ASSIGNMENT
Write the records out again in full, word for word.

STORED DATA

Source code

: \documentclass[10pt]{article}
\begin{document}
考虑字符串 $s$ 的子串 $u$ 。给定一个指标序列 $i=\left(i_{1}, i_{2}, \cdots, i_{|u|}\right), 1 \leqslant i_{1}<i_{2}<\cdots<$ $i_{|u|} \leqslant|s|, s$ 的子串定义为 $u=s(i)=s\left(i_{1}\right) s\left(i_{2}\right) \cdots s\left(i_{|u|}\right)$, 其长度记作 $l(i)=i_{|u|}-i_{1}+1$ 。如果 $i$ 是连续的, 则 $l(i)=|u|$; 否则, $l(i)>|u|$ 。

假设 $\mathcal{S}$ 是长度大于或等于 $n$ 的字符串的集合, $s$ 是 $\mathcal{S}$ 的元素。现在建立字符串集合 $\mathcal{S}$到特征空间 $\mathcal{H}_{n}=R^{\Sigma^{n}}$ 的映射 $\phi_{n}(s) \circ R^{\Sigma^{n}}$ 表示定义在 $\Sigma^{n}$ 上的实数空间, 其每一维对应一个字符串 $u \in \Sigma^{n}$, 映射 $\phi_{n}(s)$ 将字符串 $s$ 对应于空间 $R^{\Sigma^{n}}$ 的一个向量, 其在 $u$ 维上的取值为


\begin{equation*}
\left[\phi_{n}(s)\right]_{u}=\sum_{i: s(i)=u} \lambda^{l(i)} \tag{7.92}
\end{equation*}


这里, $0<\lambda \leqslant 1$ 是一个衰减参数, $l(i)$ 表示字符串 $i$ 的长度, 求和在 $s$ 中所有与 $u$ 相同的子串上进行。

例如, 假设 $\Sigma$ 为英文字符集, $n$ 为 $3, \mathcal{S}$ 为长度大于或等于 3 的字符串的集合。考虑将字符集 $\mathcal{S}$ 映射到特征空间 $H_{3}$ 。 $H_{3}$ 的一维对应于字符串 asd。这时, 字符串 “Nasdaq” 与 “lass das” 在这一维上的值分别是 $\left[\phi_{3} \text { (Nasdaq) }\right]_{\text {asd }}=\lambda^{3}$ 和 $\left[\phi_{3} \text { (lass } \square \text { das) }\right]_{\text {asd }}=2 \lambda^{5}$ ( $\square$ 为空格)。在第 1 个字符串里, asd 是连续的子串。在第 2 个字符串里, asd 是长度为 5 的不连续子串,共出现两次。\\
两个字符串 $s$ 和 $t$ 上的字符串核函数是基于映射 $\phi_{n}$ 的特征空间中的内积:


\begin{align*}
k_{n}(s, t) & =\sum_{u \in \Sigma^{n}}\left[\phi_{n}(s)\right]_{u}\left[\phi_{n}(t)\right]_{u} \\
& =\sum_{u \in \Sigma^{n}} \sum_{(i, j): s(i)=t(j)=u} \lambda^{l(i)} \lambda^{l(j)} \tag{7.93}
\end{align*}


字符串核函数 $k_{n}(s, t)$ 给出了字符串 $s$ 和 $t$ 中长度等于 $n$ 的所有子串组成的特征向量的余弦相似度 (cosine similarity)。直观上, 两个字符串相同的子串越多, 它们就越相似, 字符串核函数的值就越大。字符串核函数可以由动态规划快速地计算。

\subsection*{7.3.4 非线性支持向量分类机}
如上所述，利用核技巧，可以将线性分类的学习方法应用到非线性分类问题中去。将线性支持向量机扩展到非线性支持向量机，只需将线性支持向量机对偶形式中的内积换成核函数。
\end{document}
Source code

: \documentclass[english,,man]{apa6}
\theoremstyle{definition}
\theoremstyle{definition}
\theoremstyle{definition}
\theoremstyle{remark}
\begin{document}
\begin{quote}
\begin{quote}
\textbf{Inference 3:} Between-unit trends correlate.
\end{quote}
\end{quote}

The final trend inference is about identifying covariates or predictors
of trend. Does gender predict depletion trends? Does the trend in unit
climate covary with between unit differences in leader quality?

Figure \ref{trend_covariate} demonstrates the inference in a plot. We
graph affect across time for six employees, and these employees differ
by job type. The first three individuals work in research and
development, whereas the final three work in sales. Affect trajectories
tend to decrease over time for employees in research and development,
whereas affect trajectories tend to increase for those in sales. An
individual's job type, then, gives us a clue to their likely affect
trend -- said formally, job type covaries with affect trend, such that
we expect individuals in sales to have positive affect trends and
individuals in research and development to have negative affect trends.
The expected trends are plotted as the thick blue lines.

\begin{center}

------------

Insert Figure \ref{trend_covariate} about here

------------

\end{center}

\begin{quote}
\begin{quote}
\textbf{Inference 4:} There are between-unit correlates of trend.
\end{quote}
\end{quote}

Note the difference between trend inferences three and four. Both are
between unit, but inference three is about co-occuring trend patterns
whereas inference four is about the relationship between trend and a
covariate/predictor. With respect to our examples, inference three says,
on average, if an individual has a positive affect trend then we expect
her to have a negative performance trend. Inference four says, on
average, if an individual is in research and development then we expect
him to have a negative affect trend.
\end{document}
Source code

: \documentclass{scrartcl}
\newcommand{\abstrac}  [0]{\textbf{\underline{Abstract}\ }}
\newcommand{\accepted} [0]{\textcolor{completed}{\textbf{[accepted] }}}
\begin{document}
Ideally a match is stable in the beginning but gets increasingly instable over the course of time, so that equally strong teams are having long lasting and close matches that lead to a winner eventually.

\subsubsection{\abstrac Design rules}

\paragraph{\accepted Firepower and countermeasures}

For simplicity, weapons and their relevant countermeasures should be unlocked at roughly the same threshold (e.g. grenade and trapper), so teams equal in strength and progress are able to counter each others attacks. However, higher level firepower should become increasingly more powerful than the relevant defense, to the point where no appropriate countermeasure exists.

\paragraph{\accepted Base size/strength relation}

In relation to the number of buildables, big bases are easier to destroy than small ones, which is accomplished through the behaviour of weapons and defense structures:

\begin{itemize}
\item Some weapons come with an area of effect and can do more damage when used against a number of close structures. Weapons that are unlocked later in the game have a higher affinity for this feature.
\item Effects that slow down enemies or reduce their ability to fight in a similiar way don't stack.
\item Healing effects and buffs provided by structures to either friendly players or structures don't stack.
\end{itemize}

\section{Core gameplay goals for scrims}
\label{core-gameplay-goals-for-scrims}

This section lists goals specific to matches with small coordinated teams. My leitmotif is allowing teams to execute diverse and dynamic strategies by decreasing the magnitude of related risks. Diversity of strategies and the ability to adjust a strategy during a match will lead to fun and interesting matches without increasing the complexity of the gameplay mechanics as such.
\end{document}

OUTPUT OF THE EXERCISE
Source code

: \documentclass[10pt]{article}
\begin{document}
考虑字符串 $s$ 的子串 $u$ 。给定一个指标序列 $i=\left(i_{1}, i_{2}, \cdots, i_{|u|}\right), 1 \leqslant i_{1}<i_{2}<\cdots<$ $i_{|u|} \leqslant|s|, s$ 的子串定义为 $u=s(i)=s\left(i_{1}\right) s\left(i_{2}\right) \cdots s\left(i_{|u|}\right)$, 其长度记作 $l(i)=i_{|u|}-i_{1}+1$ 。如果 $i$ 是连续的, 则 $l(i)=|u|$; 否则, $l(i)>|u|$ 。

假设 $\mathcal{S}$ 是长度大于或等于 $n$ 的字符串的集合, $s$ 是 $\mathcal{S}$ 的元素。现在建立字符串集合 $\mathcal{S}$到特征空间 $\mathcal{H}_{n}=R^{\Sigma^{n}}$ 的映射 $\phi_{n}(s) \circ R^{\Sigma^{n}}$ 表示定义在 $\Sigma^{n}$ 上的实数空间, 其每一维对应一个字符串 $u \in \Sigma^{n}$, 映射 $\phi_{n}(s)$ 将字符串 $s$ 对应于空间 $R^{\Sigma^{n}}$ 的一个向量, 其在 $u$ 维上的取值为


\begin{equation*}
\left[\phi_{n}(s)\right]_{u}=\sum_{i: s(i)=u} \lambda^{l(i)} \tag{7.92}
\end{equation*}


这里, $0<\lambda \leqslant 1$ 是一个衰减参数, $l(i)$ 表示字符串 $i$ 的长度, 求和在 $s$ 中所有与 $u$ 相同的子串上进行。

例如, 假设 $\Sigma$ 为英文字符集, $n$ 为 $3, \mathcal{S}$ 为长度大于或等于 3 的字符串的集合。考虑将字符集 $\mathcal{S}$ 映射到特征空间 $H_{3}$ 。 $H_{3}$ 的一维对应于字符串 asd。这时, 字符串 “Nasdaq” 与 “lass das” 在这一维上的值分别是 $\left[\phi_{3} \text { (Nasdaq) }\right]_{\text {asd }}=\lambda^{3}$ 和 $\left[\phi_{3} \text { (lass } \square \text { das) }\right]_{\text {asd }}=2 \lambda^{5}$ ( $\square$ 为空格)。在第 1 个字符串里, asd 是连续的子串。在第 2 个字符串里, asd 是长度为 5 的不连续子串,共出现两次。\\
两个字符串 $s$ 和 $t$ 上的字符串核函数是基于映射 $\phi_{n}$ 的特征空间中的内积:


\begin{align*}
k_{n}(s, t) & =\sum_{u \in \Sigma^{n}}\left[\phi_{n}(s)\right]_{u}\left[\phi_{n}(t)\right]_{u} \\
& =\sum_{u \in \Sigma^{n}} \sum_{(i, j): s(i)=t(j)=u} \lambda^{l(i)} \lambda^{l(j)} \tag{7.93}
\end{align*}


字符串核函数 $k_{n}(s, t)$ 给出了字符串 $s$ 和 $t$ 中长度等于 $n$ 的所有子串组成的特征向量的余弦相似度 (cosine similarity)。直观上, 两个字符串相同的子串越多, 它们就越相似, 字符串核函数的值就越大。字符串核函数可以由动态规划快速地计算。

\subsection*{7.3.4 非线性支持向量分类机}
如上所述，利用核技巧，可以将线性分类的学习方法应用到非线性分类问题中去。将线性支持向量机扩展到非线性支持向量机，只需将线性支持向量机对偶形式中的内积换成核函数。
\end{document}
Source code

: \documentclass[english,,man]{apa6}
\theoremstyle{definition}
\theoremstyle{definition}
\theoremstyle{definition}
\theoremstyle{remark}
\begin{document}
\begin{quote}
\begin{quote}
\textbf{Inference 3:} Between-unit trends correlate.
\end{quote}
\end{quote}

The final trend inference is about identifying covariates or predictors
of trend. Does gender predict depletion trends? Does the trend in unit
climate covary with between unit differences in leader quality?

Figure \ref{trend_covariate} demonstrates the inference in a plot. We
graph affect across time for six employees, and these employees differ
by job type. The first three individuals work in research and
development, whereas the final three work in sales. Affect trajectories
tend to decrease over time for employees in research and development,
whereas affect trajectories tend to increase for those in sales. An
individual's job type, then, gives us a clue to their likely affect
trend -- said formally, job type covaries with affect trend, such that
we expect individuals in sales to have positive affect trends and
individuals in research and development to have negative affect trends.
The expected trends are plotted as the thick blue lines.

\begin{center}

------------

Insert Figure \ref{trend_covariate} about here

------------

\end{center}

\begin{quote}
\begin{quote}
\textbf{Inference 4:} There are between-unit correlates of trend.
\end{quote}
\end{quote}

Note the difference between trend inferences three and four. Both are
between unit, but inference three is about co-occuring trend patterns
whereas inference four is about the relationship between trend and a
covariate/predictor. With respect to our examples, inference three says,
on average, if an individual has a positive affect trend then we expect
her to have a negative performance trend. Inference four says, on
average, if an individual is in research and development then we expect
him to have a negative affect trend.
\end{document}
Source code

: \documentclass{scrartcl}
\newcommand{\abstrac}  [0]{\textbf{\underline{Abstract}\ }}
\newcommand{\accepted} [0]{\textcolor{completed}{\textbf{[accepted] }}}
\begin{document}
Ideally a match is stable in the beginning but gets increasingly instable over the course of time, so that equally strong teams are having long lasting and close matches that lead to a winner eventually.

\subsubsection{\abstrac Design rules}

\paragraph{\accepted Firepower and countermeasures}

For simplicity, weapons and their relevant countermeasures should be unlocked at roughly the same threshold (e.g. grenade and trapper), so teams equal in strength and progress are able to counter each others attacks. However, higher level firepower should become increasingly more powerful than the relevant defense, to the point where no appropriate countermeasure exists.

\paragraph{\accepted Base size/strength relation}

In relation to the number of buildables, big bases are easier to destroy than small ones, which is accomplished through the behaviour of weapons and defense structures:

\begin{itemize}
\item Some weapons come with an area of effect and can do more damage when used against a number of close structures. Weapons that are unlocked later in the game have a higher affinity for this feature.
\item Effects that slow down enemies or reduce their ability to fight in a similiar way don't stack.
\item Healing effects and buffs provided by structures to either friendly players or structures don't stack.
\end{itemize}

\section{Core gameplay goals for scrims}
\label{core-gameplay-goals-for-scrims}

This section lists goals specific to matches with small coordinated teams. My leitmotif is allowing teams to execute diverse and dynamic strategies by decreasing the magnitude of related risks. Diversity of strategies and the ability to adjust a strategy during a match will lead to fun and interesting matches without increasing the complexity of the gameplay mechanics as such.
\end{document}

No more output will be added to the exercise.